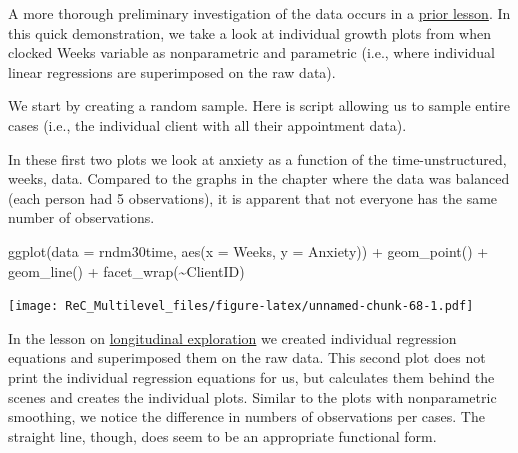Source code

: \documentclass[
  11pt,
]{book}
\newenvironment{Shaded}{\begin{snugshade}}{\end{snugshade}}
\newcommand{\AttributeTok}[1]{\textcolor[rgb]{0.77,0.63,0.00}{#1}}
\newcommand{\DecValTok}[1]{\textcolor[rgb]{0.00,0.00,0.81}{#1}}
\newcommand{\FunctionTok}[1]{\textcolor[rgb]{0.00,0.00,0.00}{#1}}
\newcommand{\NormalTok}[1]{#1}
\newcommand{\OtherTok}[1]{\textcolor[rgb]{0.56,0.35,0.01}{#1}}
\newcommand{\SpecialCharTok}[1]{\textcolor[rgb]{0.00,0.00,0.00}{#1}}
\begin{document}
A more thorough preliminary investigation of the data occurs in a \protect\hyperlink{MLMexplore}{prior lesson}. In this quick demonstration, we take a look at individual growth plots from when clocked Weeks variable as nonparametric and parametric (i.e., where individual linear regressions are superimposed on the raw data).

We start by creating a random sample. Here is script allowing us to sample entire cases (i.e., the individual client with all their appointment data).

\begin{Shaded}
\end{Shaded}

In these first two plots we look at anxiety as a function of the time-unstructured, weeks, data. Compared to the graphs in the chapter where the data was balanced (each person had 5 observations), it is apparent that not everyone has the same number of observations.

\begin{Shaded}
\begin{Highlighting}[]
\FunctionTok{ggplot}\NormalTok{(}\AttributeTok{data =}\NormalTok{ rndm30time, }\FunctionTok{aes}\NormalTok{(}\AttributeTok{x =}\NormalTok{ Weeks, }\AttributeTok{y =}\NormalTok{ Anxiety)) }\SpecialCharTok{+} \FunctionTok{geom\_point}\NormalTok{() }\SpecialCharTok{+} \FunctionTok{geom\_line}\NormalTok{() }\SpecialCharTok{+}
    \FunctionTok{facet\_wrap}\NormalTok{(}\SpecialCharTok{\textasciitilde{}}\NormalTok{ClientID)}
\end{Highlighting}
\end{Shaded}

\texttt{[image: ReC\_Multilevel\_files/figure-latex/unnamed-chunk-68-1.pdf]}

In the lesson on \href{MLMexplore}{longitudinal exploration} we created individual regression equations and superimposed them on the raw data. This second plot does not print the individual regression equations for us, but calculates them behind the scenes and creates the individual plots. Similar to the plots with nonparametric smoothing, we notice the difference in numbers of observations per cases. The straight line, though, does seem to be an appropriate functional form.
\end{document}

### [Work to be completed]
Print out every entry above without changing a word, and leave out the pictures.

### [Task answer]
Source code

: \documentclass[
  11pt,
]{book}
\newenvironment{Shaded}{\begin{snugshade}}{\end{snugshade}}
\newcommand{\AttributeTok}[1]{\textcolor[rgb]{0.77,0.63,0.00}{#1}}
\newcommand{\DecValTok}[1]{\textcolor[rgb]{0.00,0.00,0.81}{#1}}
\newcommand{\FunctionTok}[1]{\textcolor[rgb]{0.00,0.00,0.00}{#1}}
\newcommand{\NormalTok}[1]{#1}
\newcommand{\OtherTok}[1]{\textcolor[rgb]{0.56,0.35,0.01}{#1}}
\newcommand{\SpecialCharTok}[1]{\textcolor[rgb]{0.00,0.00,0.00}{#1}}
\begin{document}
A more thorough preliminary investigation of the data occurs in a \protect\hyperlink{MLMexplore}{prior lesson}. In this quick demonstration, we take a look at individual growth plots from when clocked Weeks variable as nonparametric and parametric (i.e., where individual linear regressions are superimposed on the raw data).

We start by creating a random sample. Here is script allowing us to sample entire cases (i.e., the individual client with all their appointment data).

\begin{Shaded}
\end{Shaded}

In these first two plots we look at anxiety as a function of the time-unstructured, weeks, data. Compared to the graphs in the chapter where the data was balanced (each person had 5 observations), it is apparent that not everyone has the same number of observations.

\begin{Shaded}
\begin{Highlighting}[]
\FunctionTok{ggplot}\NormalTok{(}\AttributeTok{data =}\NormalTok{ rndm30time, }\FunctionTok{aes}\NormalTok{(}\AttributeTok{x =}\NormalTok{ Weeks, }\AttributeTok{y =}\NormalTok{ Anxiety)) }\SpecialCharTok{+} \FunctionTok{geom\_point}\NormalTok{() }\SpecialCharTok{+} \FunctionTok{geom\_line}\NormalTok{() }\SpecialCharTok{+}
    \FunctionTok{facet\_wrap}\NormalTok{(}\SpecialCharTok{\textasciitilde{}}\NormalTok{ClientID)}
\end{Highlighting}
\end{Shaded}

\texttt{[image: ReC\_Multilevel\_files/figure-latex/unnamed-chunk-68-1.pdf]}

In the lesson on \href{MLMexplore}{longitudinal exploration} we created individual regression equations and superimposed them on the raw data. This second plot does not print the individual regression equations for us, but calculates them behind the scenes and creates the individual plots. Similar to the plots with nonparametric smoothing, we notice the difference in numbers of observations per cases. The straight line, though, does seem to be an appropriate functional form.
\end{document}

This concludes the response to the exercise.